MATERIAL FOR THIS EXERCISE →
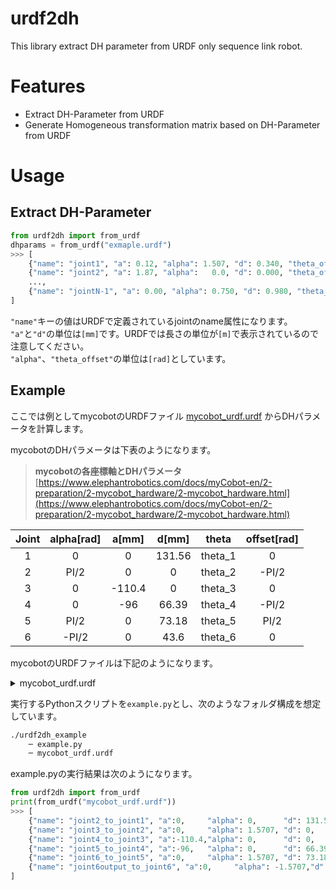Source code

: # urdf2dh
This library extract DH parameter from URDF only sequence link robot.

# Features
* Extract DH-Parameter from URDF
* Generate Homogeneous transformation matrix based on DH-Parameter from URDF

# Usage
## Extract DH-Parameter
```python
from urdf2dh import from_urdf
dhparams = from_urdf("exmaple.urdf")
>>> [
    {"name": "joint1", "a": 0.12, "alpha": 1.507, "d": 0.340, "theta_offset":  1.517},
    {"name": "joint2", "a": 1.87, "alpha":   0.0, "d": 0.000, "theta_offset":    0.0},
    ...,
    {"name": "jointN-1", "a": 0.00, "alpha": 0.750, "d": 0.980, "theta_offset": -1.507},
]
```
`"name"`キーの値はURDFで定義されているjointのname属性になります。  
`"a"`と`"d"`の単位は`[mm]`です。URDFでは長さの単位が`[m]`で表示されているので注意してください。  
`"alpha"`、`"theta_offset"`の単位は`[rad]`としています。


## Example
ここでは例としてmycobotのURDFファイル [mycobot_urdf.urdf](https://github.com/elephantrobotics/mycobot_ros/blob/main/urdf/mycobot_urdf.urdf) からDHパラメータを計算します。

mycobotのDHパラメータは下表のようになります。  
> __mycobotの各座標軸とDHパラメータ__  
> [https://www.elephantrobotics.com/docs/myCobot-en/2-preparation/2-mycobot_hardware/2-mycobot_hardware.html](https://www.elephantrobotics.com/docs/myCobot-en/2-preparation/2-mycobot_hardware/2-mycobot_hardware.html)

| Joint | alpha[rad] | a[mm] | d[mm]    | theta   | offset[rad] |
|:-----:|:----------:|:-----:|:--------:|:-------:|:-----------:|
| 1     | 0          | 0     | 131.56   | theta_1 | 0           |
| 2     | PI/2       | 0     | 0        | theta_2 | -PI/2       |
| 3     | 0          | -110.4| 0        | theta_3 | 0           |
| 4     | 0          | -96   | 66.39    | theta_4 | -PI/2       |
| 5     | PI/2       | 0     | 73.18    | theta_5 | PI/2        |
| 6     | -PI/2      | 0     | 43.6     | theta_6 | 0           |

mycobotのURDFファイルは下記のようになります。
<details>
<summary>mycobot_urdf.urdf</summary>

```xml
<?xml version="1.0"?>
<robot  xmlns:xacro="http://www.ros.org/wiki/xacro" name="firefighter" >	
<xacro:property name="width" value=".2" />

  <link name="joint1">
    <visual>
      <geometry>
	     <!--- 0.0 0 -0.04  1.5708 3.14159-->
       <mesh filename="package://mycobot_ros/urdf/joint1.dae"/>
      </geometry>
    <origin xyz = "0.0 0 0 " rpy = " 0 0 -1.5708"/>
    </visual>
  </link>

  <link name="joint2">
    <visual>
      <geometry>
       <mesh filename="package://mycobot_ros/urdf/joint2.dae"/>
      </geometry>
    <origin xyz = "0.0 0 -0.06096 " rpy = " 0 0 -1.5708"/>
    </visual>
  </link>

  <link name="joint3">
    <visual>
      <geometry>
       
       <mesh filename="package://mycobot_ros/urdf/joint3.dae"/>
      </geometry>
    <origin xyz = "0.0 0 0.03256 " rpy = " 0 -1.5708 0"/>
    </visual>
  </link>

  <link name="joint4">
    <visual>
      <geometry>
       <!--- 0.0 0 -0.04 -->
       <mesh filename="package://mycobot_ros/urdf/joint4.dae"/>
      </geometry>
    <origin xyz = "0.0 0 0.03056 " rpy = " 0 -1.5708 0"/>
    </visual>
  </link>

<link name="joint5">
    <visual>
      <geometry>
       <!--- 0.0 0 -0.04 -->
       <mesh filename="package://mycobot_ros/urdf/joint5.dae"/>
      </geometry>
    <origin xyz = "0.0 0 -0.03356 " rpy = " 0 -1.5708 1.5708"/>
    </visual>
  </link>

  <link name="joint6">
    <visual>
      <geometry>
       <!--- 0.0 0 -0.04 -->
       <mesh filename="package://mycobot_ros/urdf/joint6.dae"/>
      </geometry>
    <origin xyz = "0 0.00 -0.038 " rpy = " 0 0 0"/>
    </visual>
  </link>

  <link name="joint6_flange">
    <visual>
      <geometry>
       <!--- 0.0 0 -0.04 -->
       <mesh filename="package://mycobot_ros/urdf/joint7.dae"/>
      </geometry>
    <origin xyz = "0.0 0 -0.012 " rpy = " 0 0 0"/>
    </visual>
  </link>

  <joint name="joint2_to_joint1" type="revolute">
    <axis xyz="0 0 1"/>
    <limit effort = "1000.0" lower = "-3.14" upper = "3.14159" velocity = "0"/>
    <parent link="joint1"/>
    <child link="joint2"/>
    <origin xyz= "0 0 0.13156" rpy = "0 0 0"/>  
  </joint>

  <joint name="joint3_to_joint2" type="revolute">
    <axis xyz="0 0 1"/>
    <limit effort = "1000.0" lower = "-3.14" upper = "3.14159" velocity = "0"/>
    <parent link="joint2"/>
    <child link="joint3"/>
    <origin xyz= "0 0  0" rpy = "0 1.5708 -1.5708"/>  
  </joint>


  <joint name="joint4_to_joint3" type="revolute">
    <axis xyz=" 0 0 1"/>
    <limit effort = "1000.0" lower = "-3.14" upper = "3.14159" velocity = "0"/>
    <parent link="joint3"/>
    <child link="joint4"/>
    <origin xyz= "  -0.1104 0 0   " rpy = "0 0 0"/>  
  </joint>

  <joint name="joint5_to_joint4" type="revolute">
    <axis xyz=" 0 0 1"/>
    <limit effort = "1000.0" lower = "-3.14" upper = "3.14159" velocity = "0"/>
    <parent link="joint4"/>
    <child link="joint5"/>
    <origin xyz= "-0.096 0 0.06462" rpy = "0 0 -1.5708"/>  
  </joint>

  <joint name="joint6_to_joint5" type="revolute">
    <axis xyz="0 0 1"/>
    <limit effort = "1000.0" lower = "-3.14" upper = "3.14159" velocity = "0"/>
    <parent link="joint5"/>
    <child link="joint6"/>
    <origin xyz= "0 -0.07318 0" rpy = "1.5708 -1.5708 0"/>  
  </joint>

  <joint name="joint6output_to_joint6" type="revolute">
    <axis xyz="0 0 1"/>
    <limit effort = "1000.0" lower = "-3.14" upper = "3.14159" velocity = "0"/>
    <parent link="joint6"/>
    <child link="joint6_flange"/>
    <origin xyz= "0 0.0456 0" rpy = "-1.5708 0 0"/>  
  </joint>
</robot>
```
</details>

実行するPythonスクリプトを`example.py`とし、次のようなフォルダ構成を想定しています。
```bash
./urdf2dh_example
    ─ example.py
    ─ mycobot_urdf.urdf
```

example.pyの実行結果は次のようになります。
```python
from urdf2dh import from_urdf
print(from_urdf("mycobot_urdf.urdf"))
>>> [
    {"name": "joint2_to_joint1", "a":0,     "alpha": 0,      "d": 131.56,   "theta_offset": 0},
    {"name": "joint3_to_joint2", "a":0,     "alpha": 1.5707, "d": 0,        "theta_offset": -1.5707},
    {"name": "joint4_to_joint3", "a":-110.4,"alpha": 0,      "d": 0,        "theta_offset": 0},
    {"name": "joint5_to_joint4", "a":-96,   "alpha": 0,      "d": 66.39,    "theta_offset": -1.5707},
    {"name": "joint6_to_joint5", "a":0,     "alpha": 1.5707, "d": 73.18,    "theta_offset": 1.5707},
    {"name": "joint6output_to_joint6", "a":0,     "alpha": -1.5707,"d": 43.6,     "theta_offset": 0},
]
```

REQUIRED WORK → Within the records, filter for lines that contain the word "parent" and show each one.

RESULT →
    <parent link="joint1"/>
    <parent link="joint2"/>
    <parent link="joint3"/>
    <parent link="joint4"/>
    <parent link="joint5"/>
    <parent link="joint6"/>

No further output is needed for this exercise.